Eryk Salvaggio wrote:
>need for the spirits of people to be elevated
>out of the extreme poverty and structure.
My argument: If art is being made, it can't be so very extreme.
Extreme in the sense of irrecoverable, hopeless. Perhaps I
overreacted to the word. Historically, art isn't made in the most
dire circumstances. Aculture flourishes or it dies, or rises and
falls somewhere in between. Even an oppressive regime can feed its
people enough to sustain a bare minimum until the next pendulum swing
or the next revolution, whichever is more affordable, more
'economically determined'....
>As far as that woman who stopped writing poetry to feed her
>children- that doesn't make any sense to me. How does a poet
>stop being a poet? Its impossible. Theres a trick to not losing
>poetry, its called writing it down. Scratch it into wood.

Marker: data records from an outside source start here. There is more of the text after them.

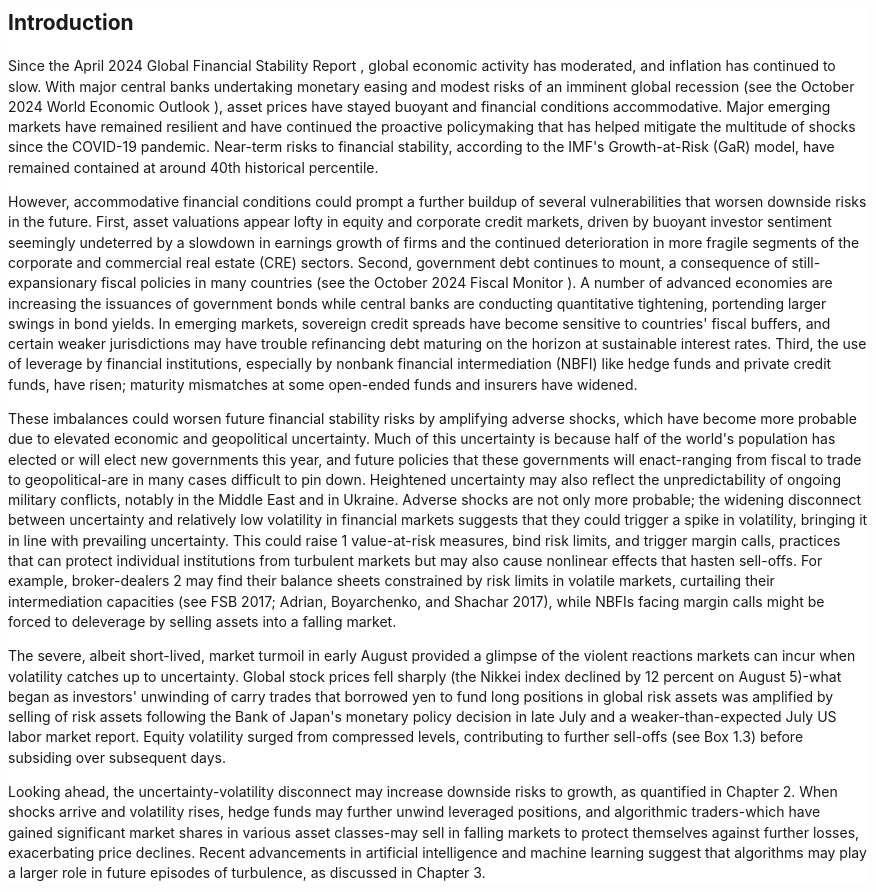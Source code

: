 ## Introduction

Since the April 2024 Global Financial Stability Report , global economic activity has moderated, and inflation has continued to slow. With major central banks undertaking monetary easing and modest risks of an imminent global recession (see the October 2024 World Economic Outlook ), asset prices have stayed buoyant and financial conditions accommodative. Major emerging markets have remained resilient and have continued the proactive policymaking that has helped mitigate the multitude of shocks since the COVID-19 pandemic. Near-term risks to financial stability, according to the IMF's Growth-at-Risk (GaR) model, have remained contained at around 40th historical percentile.

However, accommodative financial conditions could prompt a further buildup of several vulnerabilities that worsen downside risks in the future. First, asset valuations appear lofty in equity and corporate credit markets, driven by buoyant investor sentiment seemingly undeterred by a slowdown in earnings growth of firms and the continued deterioration in more fragile segments of the corporate and commercial real estate (CRE) sectors. Second, government debt continues to mount, a consequence of still-expansionary fiscal policies in many countries (see the October 2024 Fiscal Monitor ). A number of advanced economies are increasing the issuances of government bonds while central banks are conducting quantitative tightening, portending larger swings in bond yields. In emerging markets, sovereign credit spreads have become sensitive to countries' fiscal buffers, and certain weaker jurisdictions may have trouble refinancing debt maturing on the horizon at sustainable interest rates. Third, the use of leverage by financial institutions, especially by nonbank financial intermediation (NBFI) like hedge funds and private credit funds, have risen; maturity mismatches at some open-ended funds and insurers have widened.

These imbalances could worsen future financial stability risks by amplifying adverse shocks, which have become more probable due to elevated economic and geopolitical uncertainty. Much of this uncertainty is because half of the world's population has elected or will elect new governments this year, and future policies that these governments will enact-ranging from fiscal to trade to geopolitical-are in many cases difficult to pin down. Heightened uncertainty may also reflect the unpredictability of ongoing military conflicts, notably in the Middle East and in Ukraine. Adverse shocks are not only more probable; the widening disconnect between uncertainty and relatively low volatility in financial markets suggests that they could trigger a spike in volatility, bringing it in line with prevailing uncertainty.  This could raise 1 value-at-risk measures, bind risk limits, and trigger margin calls, practices that can protect individual institutions from turbulent markets but may also cause nonlinear effects that hasten sell-offs.  For example, broker-dealers 2 may find their balance sheets constrained by risk limits in volatile markets, curtailing their intermediation capacities (see FSB 2017; Adrian, Boyarchenko, and Shachar 2017), while NBFIs facing margin calls might be forced to deleverage by selling assets into a falling market.

The severe, albeit short-lived, market turmoil in early August provided a glimpse of the violent reactions markets can incur when volatility catches up to uncertainty. Global stock prices fell sharply (the Nikkei index declined by 12 percent on August 5)-what began as investors' unwinding of carry trades that borrowed yen to fund long positions in global risk assets was amplified by selling of risk assets following the Bank of Japan's monetary policy decision in late July and a weaker-than-expected July US labor market report. Equity volatility surged from compressed levels, contributing to further sell-offs (see Box 1.3) before subsiding over subsequent days.

Looking ahead, the uncertainty-volatility disconnect may increase downside risks to growth, as quantified in Chapter 2. When shocks arrive and volatility rises, hedge funds may further unwind leveraged positions, and algorithmic traders-which have gained significant market shares in various asset classes-may sell in falling markets to protect themselves against further losses, exacerbating price declines. Recent advancements in artificial intelligence and machine learning suggest that algorithms may play a larger role in future episodes of turbulence, as discussed in Chapter 3.
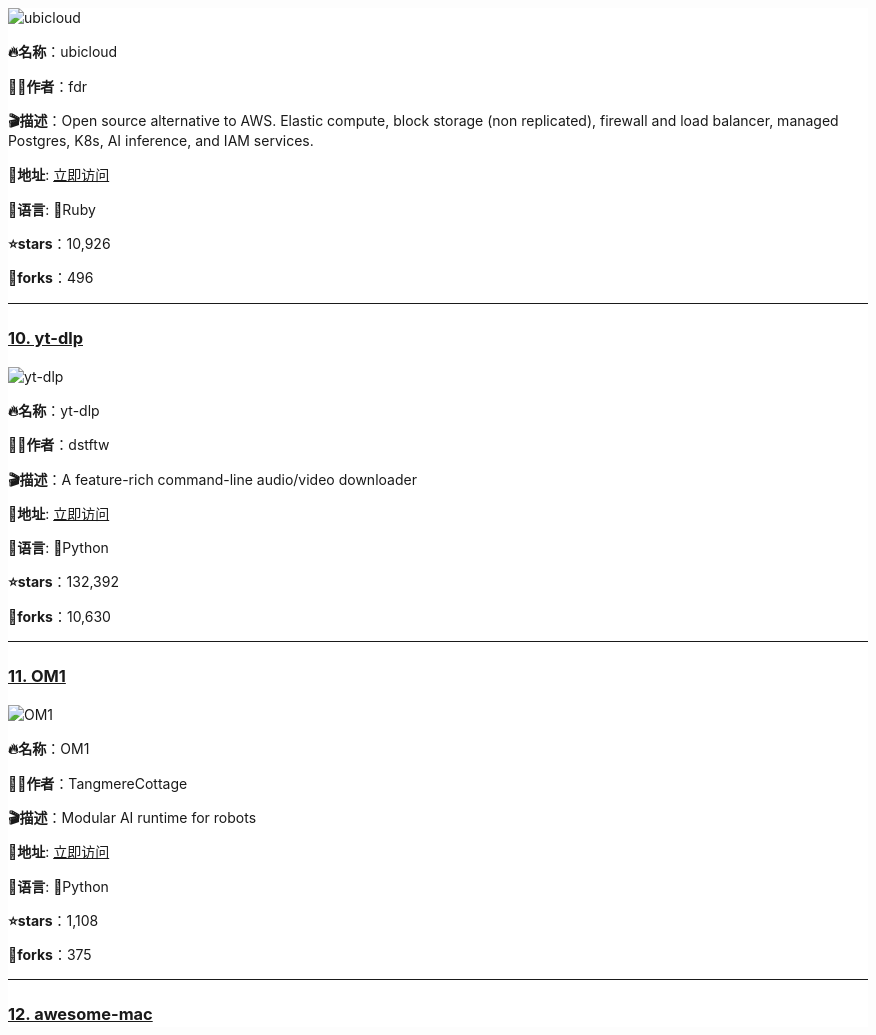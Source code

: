 ![ubicloud](https://s0.wp.com/mshots/v1/https://github.com//ubicloud/ubicloud?w=600&h=450) 

**🔥名称**：ubicloud 

**🧑‍💻作者**：fdr 

**🎬描述**：Open source alternative to AWS. Elastic compute, block storage (non replicated), firewall and load balancer, managed Postgres, K8s, AI inference, and IAM services. 

**🔗地址**: [立即访问](https://github.com//ubicloud/ubicloud) 

**👀语言**: 🔺Ruby 

**⭐stars**：10,926 

**📍forks**：496 

--- 

### [10. yt-dlp](https://github.com//yt-dlp/yt-dlp) 

![yt-dlp](https://s0.wp.com/mshots/v1/https://github.com//yt-dlp/yt-dlp?w=600&h=450) 

**🔥名称**：yt-dlp 

**🧑‍💻作者**：dstftw 

**🎬描述**：A feature-rich command-line audio/video downloader 

**🔗地址**: [立即访问](https://github.com//yt-dlp/yt-dlp) 

**👀语言**: 🔺Python 

**⭐stars**：132,392 

**📍forks**：10,630 

--- 

### [11. OM1](https://github.com//OpenMind/OM1) 

![OM1](https://s0.wp.com/mshots/v1/https://github.com//OpenMind/OM1?w=600&h=450) 

**🔥名称**：OM1 

**🧑‍💻作者**：TangmereCottage 

**🎬描述**：Modular AI runtime for robots 

**🔗地址**: [立即访问](https://github.com//OpenMind/OM1) 

**👀语言**: 🔺Python 

**⭐stars**：1,108 

**📍forks**：375 

--- 

### [12. awesome-mac](https://github.com//jaywcjlove/awesome-mac) 
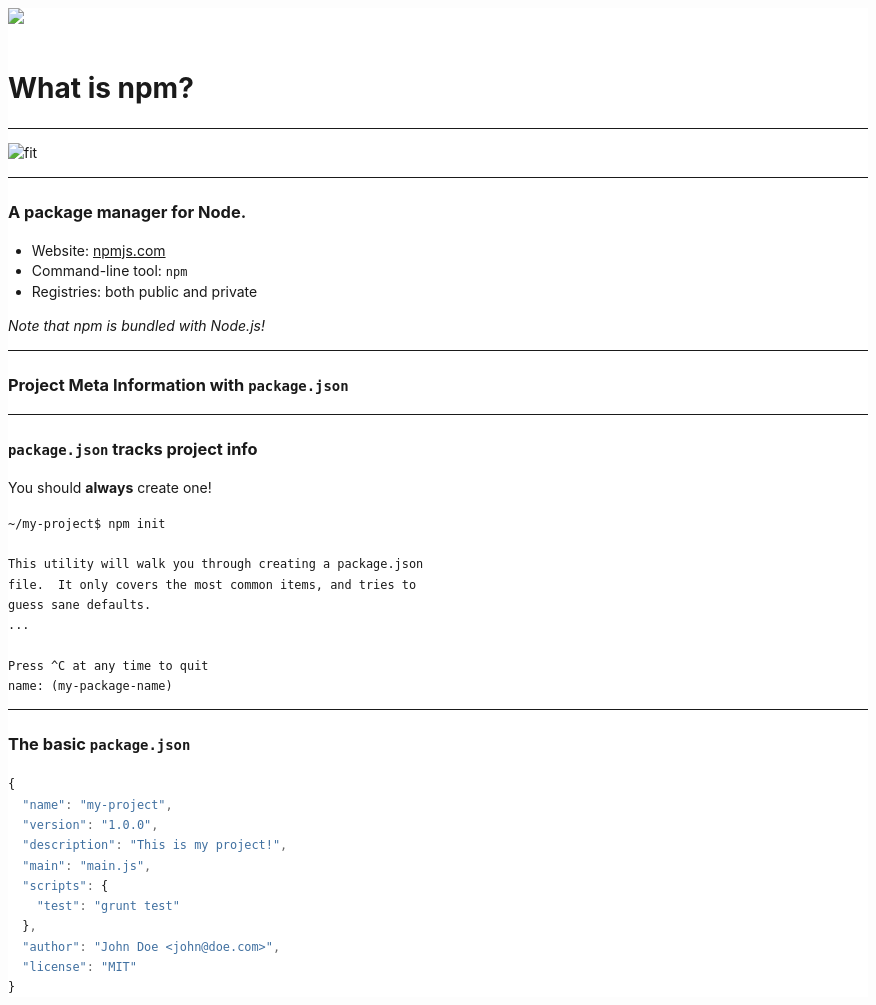 
![](/images/StrongLoop.png)

# What is npm?

---

![fit](/images/npm.png)

---

### A package manager for Node.

* Website: [npmjs.com](https://www.npmjs.com)
* Command-line tool: `npm`
* Registries: both public and private

_Note that npm is bundled with Node.js!_


---

### Project Meta Information with `package.json`

---

### `package.json` tracks project info

You should **always** create one!

```no-highlight
~/my-project$ npm init

This utility will walk you through creating a package.json
file.  It only covers the most common items, and tries to
guess sane defaults.
...

Press ^C at any time to quit
name: (my-package-name)
```


---

### The basic `package.json`

```js
{
  "name": "my-project",
  "version": "1.0.0",
  "description": "This is my project!",
  "main": "main.js",
  "scripts": {
    "test": "grunt test"
  },
  "author": "John Doe <john@doe.com>",
  "license": "MIT"
}
```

You've fortunately obviously never been hungry enough to forget
everything else in your life, to be so focused on bread and water
that words are a luxury which would destroy you. It's not that the
poetry is finitely religious or magical, it just simply needs to be
nourished with a relatively balanced diet. Without sustenance, it has
no hope of bearing hope and is actually a poison.
Though we see images and hear sounds somehow managed to be made in
the depths of war, I'm not sure that oppressive and relentless
poverty provides the same reactive soil. It's more of a constant
depriving and after a time even the most heroic spirit can be dulled
and destroyed.
>Poetry is not a luxury to a poet; to a poet,
>its an unshakeable [though beautiful] disease.
sure. that, a bottle of wine and thou.